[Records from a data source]
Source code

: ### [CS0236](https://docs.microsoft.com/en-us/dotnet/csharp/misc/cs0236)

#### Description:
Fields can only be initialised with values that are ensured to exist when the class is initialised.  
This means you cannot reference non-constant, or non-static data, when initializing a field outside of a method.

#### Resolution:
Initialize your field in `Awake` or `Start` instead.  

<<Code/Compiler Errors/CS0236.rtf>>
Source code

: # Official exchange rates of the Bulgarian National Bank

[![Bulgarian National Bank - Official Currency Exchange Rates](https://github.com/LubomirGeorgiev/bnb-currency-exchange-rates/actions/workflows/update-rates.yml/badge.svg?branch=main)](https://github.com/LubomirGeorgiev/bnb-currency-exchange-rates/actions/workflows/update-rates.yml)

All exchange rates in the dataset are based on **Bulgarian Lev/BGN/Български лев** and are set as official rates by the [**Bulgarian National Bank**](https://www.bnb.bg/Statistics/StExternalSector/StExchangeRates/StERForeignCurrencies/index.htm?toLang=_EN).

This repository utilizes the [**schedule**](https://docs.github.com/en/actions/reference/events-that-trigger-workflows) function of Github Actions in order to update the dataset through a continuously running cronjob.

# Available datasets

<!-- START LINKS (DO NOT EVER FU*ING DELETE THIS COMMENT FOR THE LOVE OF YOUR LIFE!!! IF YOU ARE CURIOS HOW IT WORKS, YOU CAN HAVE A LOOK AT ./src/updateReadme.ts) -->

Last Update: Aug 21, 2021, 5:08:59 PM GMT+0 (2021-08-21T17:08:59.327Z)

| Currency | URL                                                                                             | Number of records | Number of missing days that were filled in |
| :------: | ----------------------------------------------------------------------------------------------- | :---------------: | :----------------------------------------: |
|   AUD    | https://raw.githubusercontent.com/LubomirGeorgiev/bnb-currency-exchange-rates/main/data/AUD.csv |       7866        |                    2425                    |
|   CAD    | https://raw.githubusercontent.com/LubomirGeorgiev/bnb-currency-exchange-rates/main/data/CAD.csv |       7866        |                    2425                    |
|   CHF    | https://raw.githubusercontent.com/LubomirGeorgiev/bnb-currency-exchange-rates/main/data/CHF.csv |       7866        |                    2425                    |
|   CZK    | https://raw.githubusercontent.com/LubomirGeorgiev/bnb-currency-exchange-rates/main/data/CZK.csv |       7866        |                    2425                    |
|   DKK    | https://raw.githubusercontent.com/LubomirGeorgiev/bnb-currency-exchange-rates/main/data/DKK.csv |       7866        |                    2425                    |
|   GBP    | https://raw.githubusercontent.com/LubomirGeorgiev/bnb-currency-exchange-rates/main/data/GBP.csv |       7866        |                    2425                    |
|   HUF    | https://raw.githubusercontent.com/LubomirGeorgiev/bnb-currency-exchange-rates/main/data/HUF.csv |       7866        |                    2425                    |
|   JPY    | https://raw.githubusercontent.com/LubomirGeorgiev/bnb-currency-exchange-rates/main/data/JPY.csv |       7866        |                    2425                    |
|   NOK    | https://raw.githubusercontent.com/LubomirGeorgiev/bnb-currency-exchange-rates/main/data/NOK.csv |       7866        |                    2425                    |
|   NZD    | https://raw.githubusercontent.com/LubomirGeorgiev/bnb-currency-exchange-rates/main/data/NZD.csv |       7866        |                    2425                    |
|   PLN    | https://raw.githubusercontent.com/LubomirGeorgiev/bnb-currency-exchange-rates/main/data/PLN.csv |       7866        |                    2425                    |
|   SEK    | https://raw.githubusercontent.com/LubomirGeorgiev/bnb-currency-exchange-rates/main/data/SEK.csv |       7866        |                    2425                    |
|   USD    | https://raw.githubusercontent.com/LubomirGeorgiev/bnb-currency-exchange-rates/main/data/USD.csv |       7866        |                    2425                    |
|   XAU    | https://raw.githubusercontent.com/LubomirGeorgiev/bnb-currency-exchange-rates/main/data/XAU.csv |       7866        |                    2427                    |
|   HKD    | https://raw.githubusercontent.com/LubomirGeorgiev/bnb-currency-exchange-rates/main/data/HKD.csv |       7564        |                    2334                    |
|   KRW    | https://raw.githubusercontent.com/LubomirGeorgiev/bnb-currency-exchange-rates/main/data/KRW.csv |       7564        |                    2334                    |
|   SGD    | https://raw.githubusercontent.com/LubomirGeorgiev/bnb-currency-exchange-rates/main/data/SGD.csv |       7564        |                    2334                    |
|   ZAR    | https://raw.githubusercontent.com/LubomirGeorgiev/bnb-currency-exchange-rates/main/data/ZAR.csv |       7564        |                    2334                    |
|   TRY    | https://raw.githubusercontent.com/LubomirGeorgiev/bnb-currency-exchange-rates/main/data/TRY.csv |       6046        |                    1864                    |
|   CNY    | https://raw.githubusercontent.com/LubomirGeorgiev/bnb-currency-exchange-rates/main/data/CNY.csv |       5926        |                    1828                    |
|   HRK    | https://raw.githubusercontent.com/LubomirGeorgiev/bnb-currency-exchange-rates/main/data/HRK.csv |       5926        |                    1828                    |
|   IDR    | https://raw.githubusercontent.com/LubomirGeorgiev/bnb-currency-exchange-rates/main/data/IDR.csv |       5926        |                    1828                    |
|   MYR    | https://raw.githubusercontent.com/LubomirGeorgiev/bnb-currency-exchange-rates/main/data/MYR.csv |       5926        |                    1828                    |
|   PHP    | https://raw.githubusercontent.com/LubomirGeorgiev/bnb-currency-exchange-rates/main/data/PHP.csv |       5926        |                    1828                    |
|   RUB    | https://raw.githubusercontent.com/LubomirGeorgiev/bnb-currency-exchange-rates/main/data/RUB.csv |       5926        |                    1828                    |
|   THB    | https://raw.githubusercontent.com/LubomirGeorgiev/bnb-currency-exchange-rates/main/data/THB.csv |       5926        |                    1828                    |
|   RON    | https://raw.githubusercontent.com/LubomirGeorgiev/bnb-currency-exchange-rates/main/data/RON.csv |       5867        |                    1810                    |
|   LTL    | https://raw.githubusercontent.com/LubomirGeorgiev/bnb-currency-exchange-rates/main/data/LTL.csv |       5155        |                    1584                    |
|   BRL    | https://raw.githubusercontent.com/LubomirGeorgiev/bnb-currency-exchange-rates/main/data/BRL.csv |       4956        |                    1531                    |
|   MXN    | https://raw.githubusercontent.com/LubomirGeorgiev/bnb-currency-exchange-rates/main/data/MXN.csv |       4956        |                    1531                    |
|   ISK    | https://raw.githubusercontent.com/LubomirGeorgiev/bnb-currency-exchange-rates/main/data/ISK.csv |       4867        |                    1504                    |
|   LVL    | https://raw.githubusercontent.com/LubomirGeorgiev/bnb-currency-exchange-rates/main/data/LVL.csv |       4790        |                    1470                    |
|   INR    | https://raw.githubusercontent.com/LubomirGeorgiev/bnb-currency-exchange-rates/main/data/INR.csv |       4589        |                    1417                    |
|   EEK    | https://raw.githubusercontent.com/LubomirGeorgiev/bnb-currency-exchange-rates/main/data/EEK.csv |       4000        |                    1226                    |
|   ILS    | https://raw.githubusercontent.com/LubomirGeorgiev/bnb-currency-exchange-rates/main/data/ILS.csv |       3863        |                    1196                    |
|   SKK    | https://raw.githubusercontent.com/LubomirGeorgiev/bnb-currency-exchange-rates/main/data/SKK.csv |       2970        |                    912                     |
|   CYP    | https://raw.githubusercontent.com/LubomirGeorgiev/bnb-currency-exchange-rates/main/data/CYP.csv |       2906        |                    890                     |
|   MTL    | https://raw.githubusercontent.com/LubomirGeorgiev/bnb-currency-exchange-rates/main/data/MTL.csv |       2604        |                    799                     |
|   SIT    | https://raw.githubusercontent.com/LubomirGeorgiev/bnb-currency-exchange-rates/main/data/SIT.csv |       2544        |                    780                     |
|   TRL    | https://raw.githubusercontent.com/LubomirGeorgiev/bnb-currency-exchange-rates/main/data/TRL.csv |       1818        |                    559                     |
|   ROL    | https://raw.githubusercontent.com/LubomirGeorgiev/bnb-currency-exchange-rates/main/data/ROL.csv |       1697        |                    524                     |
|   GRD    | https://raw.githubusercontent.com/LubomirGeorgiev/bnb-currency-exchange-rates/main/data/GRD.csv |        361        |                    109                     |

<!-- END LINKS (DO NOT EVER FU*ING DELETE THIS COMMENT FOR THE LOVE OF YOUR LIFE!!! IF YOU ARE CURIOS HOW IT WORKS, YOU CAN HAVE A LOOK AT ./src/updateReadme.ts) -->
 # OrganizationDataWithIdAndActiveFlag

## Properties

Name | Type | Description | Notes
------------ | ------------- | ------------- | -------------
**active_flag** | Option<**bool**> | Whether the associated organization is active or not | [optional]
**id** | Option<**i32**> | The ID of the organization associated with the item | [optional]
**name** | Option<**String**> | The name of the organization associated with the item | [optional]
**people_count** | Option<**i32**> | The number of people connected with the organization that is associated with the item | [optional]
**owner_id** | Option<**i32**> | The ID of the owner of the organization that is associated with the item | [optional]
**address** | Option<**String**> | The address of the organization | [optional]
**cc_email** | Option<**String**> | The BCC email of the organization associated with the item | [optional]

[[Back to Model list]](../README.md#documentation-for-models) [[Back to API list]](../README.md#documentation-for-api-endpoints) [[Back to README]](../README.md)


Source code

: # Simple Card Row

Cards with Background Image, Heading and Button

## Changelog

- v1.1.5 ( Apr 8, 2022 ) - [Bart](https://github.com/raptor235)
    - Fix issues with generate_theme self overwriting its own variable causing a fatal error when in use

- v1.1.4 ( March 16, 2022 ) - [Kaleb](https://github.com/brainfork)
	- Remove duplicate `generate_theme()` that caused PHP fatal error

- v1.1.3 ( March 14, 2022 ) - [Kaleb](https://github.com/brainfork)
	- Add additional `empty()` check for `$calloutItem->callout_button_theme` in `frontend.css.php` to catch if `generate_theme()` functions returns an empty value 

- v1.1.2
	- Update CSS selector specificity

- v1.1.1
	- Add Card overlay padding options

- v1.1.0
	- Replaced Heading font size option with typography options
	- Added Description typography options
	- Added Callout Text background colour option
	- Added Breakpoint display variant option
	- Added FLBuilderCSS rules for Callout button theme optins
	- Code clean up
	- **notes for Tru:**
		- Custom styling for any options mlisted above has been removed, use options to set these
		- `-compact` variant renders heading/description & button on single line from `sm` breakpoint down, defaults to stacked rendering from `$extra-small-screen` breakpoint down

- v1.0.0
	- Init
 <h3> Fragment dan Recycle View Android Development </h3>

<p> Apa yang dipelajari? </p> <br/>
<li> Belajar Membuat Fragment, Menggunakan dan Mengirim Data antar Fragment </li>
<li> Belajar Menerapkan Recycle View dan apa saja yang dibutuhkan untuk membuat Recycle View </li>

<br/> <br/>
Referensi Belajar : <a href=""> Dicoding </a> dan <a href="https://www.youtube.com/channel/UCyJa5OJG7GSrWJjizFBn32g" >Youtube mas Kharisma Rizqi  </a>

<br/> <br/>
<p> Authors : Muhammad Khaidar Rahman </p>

• [WORK REQUEST]:
Please count the lines of the entries above that include "EVER" and give only the total.

• [RESPONSE]:
2